RECORDED DATA>
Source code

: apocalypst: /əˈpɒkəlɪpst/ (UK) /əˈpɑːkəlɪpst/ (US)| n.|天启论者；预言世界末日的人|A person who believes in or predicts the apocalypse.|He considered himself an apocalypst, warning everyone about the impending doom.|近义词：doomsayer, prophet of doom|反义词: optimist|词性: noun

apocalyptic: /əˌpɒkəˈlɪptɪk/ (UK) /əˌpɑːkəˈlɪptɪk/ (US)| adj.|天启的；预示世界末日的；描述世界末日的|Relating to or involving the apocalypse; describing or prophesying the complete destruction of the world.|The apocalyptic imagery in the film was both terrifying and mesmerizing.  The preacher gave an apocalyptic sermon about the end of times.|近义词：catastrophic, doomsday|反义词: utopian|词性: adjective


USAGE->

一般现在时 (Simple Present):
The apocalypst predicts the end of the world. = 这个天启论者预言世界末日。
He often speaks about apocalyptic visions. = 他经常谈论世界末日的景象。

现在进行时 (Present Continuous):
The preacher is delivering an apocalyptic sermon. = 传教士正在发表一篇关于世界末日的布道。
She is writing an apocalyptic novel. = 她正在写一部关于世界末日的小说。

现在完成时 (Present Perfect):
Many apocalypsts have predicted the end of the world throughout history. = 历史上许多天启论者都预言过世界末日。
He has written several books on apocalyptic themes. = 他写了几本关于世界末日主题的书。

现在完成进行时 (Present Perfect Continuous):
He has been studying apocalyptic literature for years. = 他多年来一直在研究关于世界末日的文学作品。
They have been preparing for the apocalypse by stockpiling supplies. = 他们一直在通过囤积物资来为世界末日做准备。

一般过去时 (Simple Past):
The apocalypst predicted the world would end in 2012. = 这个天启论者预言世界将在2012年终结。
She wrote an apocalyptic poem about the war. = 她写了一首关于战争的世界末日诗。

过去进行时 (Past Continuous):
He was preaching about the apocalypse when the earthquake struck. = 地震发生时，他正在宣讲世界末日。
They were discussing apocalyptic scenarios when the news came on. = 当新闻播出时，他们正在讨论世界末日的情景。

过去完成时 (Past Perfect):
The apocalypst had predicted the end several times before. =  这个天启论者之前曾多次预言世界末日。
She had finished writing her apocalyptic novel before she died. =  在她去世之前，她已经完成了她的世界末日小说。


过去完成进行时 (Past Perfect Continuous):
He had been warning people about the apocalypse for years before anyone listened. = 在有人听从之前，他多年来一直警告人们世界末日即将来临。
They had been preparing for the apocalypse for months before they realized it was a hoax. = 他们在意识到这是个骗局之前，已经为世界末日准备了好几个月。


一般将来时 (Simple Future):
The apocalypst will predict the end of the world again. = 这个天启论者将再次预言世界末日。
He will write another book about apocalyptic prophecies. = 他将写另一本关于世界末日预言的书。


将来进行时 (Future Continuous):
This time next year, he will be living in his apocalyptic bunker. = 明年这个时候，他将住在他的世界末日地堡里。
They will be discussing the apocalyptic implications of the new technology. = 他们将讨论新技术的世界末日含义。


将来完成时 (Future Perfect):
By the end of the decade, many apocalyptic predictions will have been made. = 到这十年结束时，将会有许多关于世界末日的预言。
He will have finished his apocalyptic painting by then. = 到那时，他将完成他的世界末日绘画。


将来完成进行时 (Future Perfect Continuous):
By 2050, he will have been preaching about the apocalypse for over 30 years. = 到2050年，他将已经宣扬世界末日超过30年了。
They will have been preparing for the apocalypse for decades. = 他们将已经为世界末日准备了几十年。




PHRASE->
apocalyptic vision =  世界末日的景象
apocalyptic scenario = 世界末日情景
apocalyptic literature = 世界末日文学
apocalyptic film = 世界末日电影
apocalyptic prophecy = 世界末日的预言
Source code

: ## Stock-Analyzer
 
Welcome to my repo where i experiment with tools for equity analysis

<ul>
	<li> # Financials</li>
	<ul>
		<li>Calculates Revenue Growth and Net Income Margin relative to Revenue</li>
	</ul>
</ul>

WHAT IS EXPECTED>
Output all of the records exactly, with nothing omitted.

ANSWER SPACE>
Source code

: apocalypst: /əˈpɒkəlɪpst/ (UK) /əˈpɑːkəlɪpst/ (US)| n.|天启论者；预言世界末日的人|A person who believes in or predicts the apocalypse.|He considered himself an apocalypst, warning everyone about the impending doom.|近义词：doomsayer, prophet of doom|反义词: optimist|词性: noun

apocalyptic: /əˌpɒkəˈlɪptɪk/ (UK) /əˌpɑːkəˈlɪptɪk/ (US)| adj.|天启的；预示世界末日的；描述世界末日的|Relating to or involving the apocalypse; describing or prophesying the complete destruction of the world.|The apocalyptic imagery in the film was both terrifying and mesmerizing.  The preacher gave an apocalyptic sermon about the end of times.|近义词：catastrophic, doomsday|反义词: utopian|词性: adjective


USAGE->

一般现在时 (Simple Present):
The apocalypst predicts the end of the world. = 这个天启论者预言世界末日。
He often speaks about apocalyptic visions. = 他经常谈论世界末日的景象。

现在进行时 (Present Continuous):
The preacher is delivering an apocalyptic sermon. = 传教士正在发表一篇关于世界末日的布道。
She is writing an apocalyptic novel. = 她正在写一部关于世界末日的小说。

现在完成时 (Present Perfect):
Many apocalypsts have predicted the end of the world throughout history. = 历史上许多天启论者都预言过世界末日。
He has written several books on apocalyptic themes. = 他写了几本关于世界末日主题的书。

现在完成进行时 (Present Perfect Continuous):
He has been studying apocalyptic literature for years. = 他多年来一直在研究关于世界末日的文学作品。
They have been preparing for the apocalypse by stockpiling supplies. = 他们一直在通过囤积物资来为世界末日做准备。

一般过去时 (Simple Past):
The apocalypst predicted the world would end in 2012. = 这个天启论者预言世界将在2012年终结。
She wrote an apocalyptic poem about the war. = 她写了一首关于战争的世界末日诗。

过去进行时 (Past Continuous):
He was preaching about the apocalypse when the earthquake struck. = 地震发生时，他正在宣讲世界末日。
They were discussing apocalyptic scenarios when the news came on. = 当新闻播出时，他们正在讨论世界末日的情景。

过去完成时 (Past Perfect):
The apocalypst had predicted the end several times before. =  这个天启论者之前曾多次预言世界末日。
She had finished writing her apocalyptic novel before she died. =  在她去世之前，她已经完成了她的世界末日小说。


过去完成进行时 (Past Perfect Continuous):
He had been warning people about the apocalypse for years before anyone listened. = 在有人听从之前，他多年来一直警告人们世界末日即将来临。
They had been preparing for the apocalypse for months before they realized it was a hoax. = 他们在意识到这是个骗局之前，已经为世界末日准备了好几个月。


一般将来时 (Simple Future):
The apocalypst will predict the end of the world again. = 这个天启论者将再次预言世界末日。
He will write another book about apocalyptic prophecies. = 他将写另一本关于世界末日预言的书。


将来进行时 (Future Continuous):
This time next year, he will be living in his apocalyptic bunker. = 明年这个时候，他将住在他的世界末日地堡里。
They will be discussing the apocalyptic implications of the new technology. = 他们将讨论新技术的世界末日含义。


将来完成时 (Future Perfect):
By the end of the decade, many apocalyptic predictions will have been made. = 到这十年结束时，将会有许多关于世界末日的预言。
He will have finished his apocalyptic painting by then. = 到那时，他将完成他的世界末日绘画。


将来完成进行时 (Future Perfect Continuous):
By 2050, he will have been preaching about the apocalypse for over 30 years. = 到2050年，他将已经宣扬世界末日超过30年了。
They will have been preparing for the apocalypse for decades. = 他们将已经为世界末日准备了几十年。




PHRASE->
apocalyptic vision =  世界末日的景象
apocalyptic scenario = 世界末日情景
apocalyptic literature = 世界末日文学
apocalyptic film = 世界末日电影
apocalyptic prophecy = 世界末日的预言
Source code

: ## Stock-Analyzer
 
Welcome to my repo where i experiment with tools for equity analysis

<ul>
	<li> # Financials</li>
	<ul>
		<li>Calculates Revenue Growth and Net Income Margin relative to Revenue</li>
	</ul>
</ul>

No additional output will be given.